By Ted Rancont, Jr.  (News Drama Critic)

A strangely quiet production of Lillian Hellman’s “The Little Foxes” kept its audience strangely fixed last night. (We were surprised, at the intermissions, to become conscious that it was warm in the theatre.)

Playing for realism, director Jim Monos carefully avoided theatricality, holding his smoothly-working Drama Season cast three-quarters below the surface and exploiting few of the script’s tempting opportunities for emotional mountain climbing. Though the effect of his economical, almost casual, approach was not unlike excellent radio drama, the stage never became static.

Attesting to Monos’ tight control was the fact that none of his characters loomed disproportionately large. There were 10 integral people on the stage, no more and no less.

The director made his play sneak up on its audience, interesting us in the unfolding situation almost to the very end, where we suddenly realized that it was the superficially stock characters who had been unfolding their unexpected depths and shoals before us.

Forcing the naturalistic, often over-expository dialogue to hold was a cast that believed implicitly in the reality of the people dropped by the playwright into her situation. The people in the Gidden living room seemed to be looking on, with us, whenever Lillian Hellman the Puppeteer was in evidence just beyond.

Mercedes McCambridge played domineering schemer Regina Giddens with restraint and a fine sense of timing that made her the play’s center without diluting the performances along its edge. She created a specious woman of easy surface strength and watery foundations in a characterization frightening for its plausibility. Regina became an everyday evil—the sort of familiar, intelligent lost soul that everyone recognizes, that recognizes itself, and whom everyone accepts as a normal participant in civilization.

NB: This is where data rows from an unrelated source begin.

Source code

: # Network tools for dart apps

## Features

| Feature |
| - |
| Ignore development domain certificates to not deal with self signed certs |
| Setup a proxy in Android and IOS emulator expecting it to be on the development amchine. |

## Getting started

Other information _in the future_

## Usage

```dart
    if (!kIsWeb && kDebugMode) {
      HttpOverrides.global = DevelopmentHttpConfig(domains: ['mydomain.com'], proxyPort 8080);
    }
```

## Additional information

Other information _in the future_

Miss McCambridge made an absolutely terrifying moment of her chilling whisper to her husband, Horace, “I hope you die-soon,“ at the end of Act II, despite the potentially embarrassing obviousness of the line and the scene.

An important contribution to the play’s pervading air of urbane immorality was made by Stanley Gordon, who made Regina’s elder brother Benjamin a solid anchor of garrulous voraciousness. He constantly checked the drifting convictions of younger brother Oscar, played as a self-conscious victim of his sister and brother and of his heredity by Edgar Meyer.

The Northern side of the exploiters’ coin was ably represented by Howard Green, whose William Marshall was as slick and callous a Chicago baron as ever politely ground down a worker’s soul.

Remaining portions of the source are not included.